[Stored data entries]
##############################

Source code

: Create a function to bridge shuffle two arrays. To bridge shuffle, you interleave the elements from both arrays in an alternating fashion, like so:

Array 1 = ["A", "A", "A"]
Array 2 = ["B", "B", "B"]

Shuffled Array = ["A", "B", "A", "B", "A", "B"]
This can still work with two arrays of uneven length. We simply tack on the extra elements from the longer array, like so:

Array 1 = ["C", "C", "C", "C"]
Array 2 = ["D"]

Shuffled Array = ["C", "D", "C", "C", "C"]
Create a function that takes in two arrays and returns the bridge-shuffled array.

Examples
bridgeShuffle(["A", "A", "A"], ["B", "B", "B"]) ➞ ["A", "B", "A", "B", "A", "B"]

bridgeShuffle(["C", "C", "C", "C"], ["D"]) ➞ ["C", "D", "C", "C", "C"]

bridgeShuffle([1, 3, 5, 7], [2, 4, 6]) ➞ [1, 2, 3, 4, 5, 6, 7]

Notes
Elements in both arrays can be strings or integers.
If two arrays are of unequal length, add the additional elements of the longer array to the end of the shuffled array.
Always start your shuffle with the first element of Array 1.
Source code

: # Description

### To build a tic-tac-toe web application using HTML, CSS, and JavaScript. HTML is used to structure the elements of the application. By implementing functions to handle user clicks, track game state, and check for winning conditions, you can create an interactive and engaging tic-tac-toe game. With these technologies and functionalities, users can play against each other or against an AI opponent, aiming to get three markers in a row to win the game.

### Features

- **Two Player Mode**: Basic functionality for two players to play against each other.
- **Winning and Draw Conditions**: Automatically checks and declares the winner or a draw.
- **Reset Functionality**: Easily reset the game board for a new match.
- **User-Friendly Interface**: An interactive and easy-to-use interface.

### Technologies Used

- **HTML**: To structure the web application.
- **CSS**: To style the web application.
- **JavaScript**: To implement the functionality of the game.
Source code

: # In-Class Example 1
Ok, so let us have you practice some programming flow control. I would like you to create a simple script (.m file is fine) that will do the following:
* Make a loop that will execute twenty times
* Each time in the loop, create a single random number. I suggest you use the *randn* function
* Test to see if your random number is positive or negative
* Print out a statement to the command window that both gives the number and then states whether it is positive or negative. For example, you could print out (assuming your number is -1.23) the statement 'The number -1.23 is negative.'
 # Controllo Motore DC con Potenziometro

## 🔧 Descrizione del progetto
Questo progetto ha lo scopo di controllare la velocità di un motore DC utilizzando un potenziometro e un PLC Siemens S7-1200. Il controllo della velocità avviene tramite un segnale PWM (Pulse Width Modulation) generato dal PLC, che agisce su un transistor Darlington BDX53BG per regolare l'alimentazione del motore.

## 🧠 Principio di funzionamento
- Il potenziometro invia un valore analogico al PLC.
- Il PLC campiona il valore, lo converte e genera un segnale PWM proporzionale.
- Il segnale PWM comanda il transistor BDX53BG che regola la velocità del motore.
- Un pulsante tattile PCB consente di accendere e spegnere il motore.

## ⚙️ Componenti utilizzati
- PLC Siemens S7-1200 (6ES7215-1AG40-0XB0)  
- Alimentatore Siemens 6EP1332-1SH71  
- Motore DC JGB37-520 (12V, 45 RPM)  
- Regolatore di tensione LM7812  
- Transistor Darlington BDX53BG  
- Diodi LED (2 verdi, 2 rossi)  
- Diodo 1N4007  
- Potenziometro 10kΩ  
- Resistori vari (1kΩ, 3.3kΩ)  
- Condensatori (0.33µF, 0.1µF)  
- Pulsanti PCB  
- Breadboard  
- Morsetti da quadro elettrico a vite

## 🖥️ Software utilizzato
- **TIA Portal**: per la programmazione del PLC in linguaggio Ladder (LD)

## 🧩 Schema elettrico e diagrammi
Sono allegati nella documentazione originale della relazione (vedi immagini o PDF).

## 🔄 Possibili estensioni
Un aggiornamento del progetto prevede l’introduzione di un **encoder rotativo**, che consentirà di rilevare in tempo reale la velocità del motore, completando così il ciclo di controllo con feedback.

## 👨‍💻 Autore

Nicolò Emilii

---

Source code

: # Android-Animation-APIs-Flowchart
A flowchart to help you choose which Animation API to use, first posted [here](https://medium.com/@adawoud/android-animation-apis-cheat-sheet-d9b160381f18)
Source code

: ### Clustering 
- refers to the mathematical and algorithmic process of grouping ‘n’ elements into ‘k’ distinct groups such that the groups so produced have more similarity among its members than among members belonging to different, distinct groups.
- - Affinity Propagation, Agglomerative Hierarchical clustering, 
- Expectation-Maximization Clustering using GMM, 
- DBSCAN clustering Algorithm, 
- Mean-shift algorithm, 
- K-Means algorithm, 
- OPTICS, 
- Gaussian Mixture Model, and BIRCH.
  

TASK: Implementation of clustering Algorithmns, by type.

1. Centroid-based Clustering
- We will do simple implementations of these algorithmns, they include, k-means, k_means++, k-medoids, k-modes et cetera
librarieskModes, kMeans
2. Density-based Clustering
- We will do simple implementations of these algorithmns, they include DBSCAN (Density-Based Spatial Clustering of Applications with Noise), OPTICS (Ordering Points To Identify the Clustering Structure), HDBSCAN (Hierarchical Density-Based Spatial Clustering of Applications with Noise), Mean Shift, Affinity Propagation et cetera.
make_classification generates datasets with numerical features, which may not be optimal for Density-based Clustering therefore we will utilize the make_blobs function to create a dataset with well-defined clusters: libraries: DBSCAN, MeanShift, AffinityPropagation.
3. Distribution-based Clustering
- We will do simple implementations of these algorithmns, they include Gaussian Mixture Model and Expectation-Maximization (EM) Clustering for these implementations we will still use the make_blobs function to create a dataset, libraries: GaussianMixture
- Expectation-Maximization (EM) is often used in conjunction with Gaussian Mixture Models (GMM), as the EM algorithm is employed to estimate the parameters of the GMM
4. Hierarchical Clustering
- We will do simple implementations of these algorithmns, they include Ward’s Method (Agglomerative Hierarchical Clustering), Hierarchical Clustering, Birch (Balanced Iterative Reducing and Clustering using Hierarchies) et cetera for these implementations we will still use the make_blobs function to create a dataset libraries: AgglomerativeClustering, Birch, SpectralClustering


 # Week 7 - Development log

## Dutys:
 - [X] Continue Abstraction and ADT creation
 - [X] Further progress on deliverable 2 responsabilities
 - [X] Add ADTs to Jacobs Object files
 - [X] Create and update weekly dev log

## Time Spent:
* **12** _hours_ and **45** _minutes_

##############################

What to produce
Retype only the lines above between the line with "- Gaussian Mixture Model, and BIRCH." and the line with "dataset, libraries: GaussianMixture", counting those two lines as well, and keep every character as it is.

Answer to the exercise
- Gaussian Mixture Model, and BIRCH.
  

TASK: Implementation of clustering Algorithmns, by type.

1. Centroid-based Clustering
- We will do simple implementations of these algorithmns, they include, k-means, k_means++, k-medoids, k-modes et cetera
librarieskModes, kMeans
2. Density-based Clustering
- We will do simple implementations of these algorithmns, they include DBSCAN (Density-Based Spatial Clustering of Applications with Noise), OPTICS (Ordering Points To Identify the Clustering Structure), HDBSCAN (Hierarchical Density-Based Spatial Clustering of Applications with Noise), Mean Shift, Affinity Propagation et cetera.
make_classification generates datasets with numerical features, which may not be optimal for Density-based Clustering therefore we will utilize the make_blobs function to create a dataset with well-defined clusters: libraries: DBSCAN, MeanShift, AffinityPropagation.
3. Distribution-based Clustering
- We will do simple implementations of these algorithmns, they include Gaussian Mixture Model and Expectation-Maximization (EM) Clustering for these implementations we will still use the make_blobs function to create a dataset, libraries: GaussianMixture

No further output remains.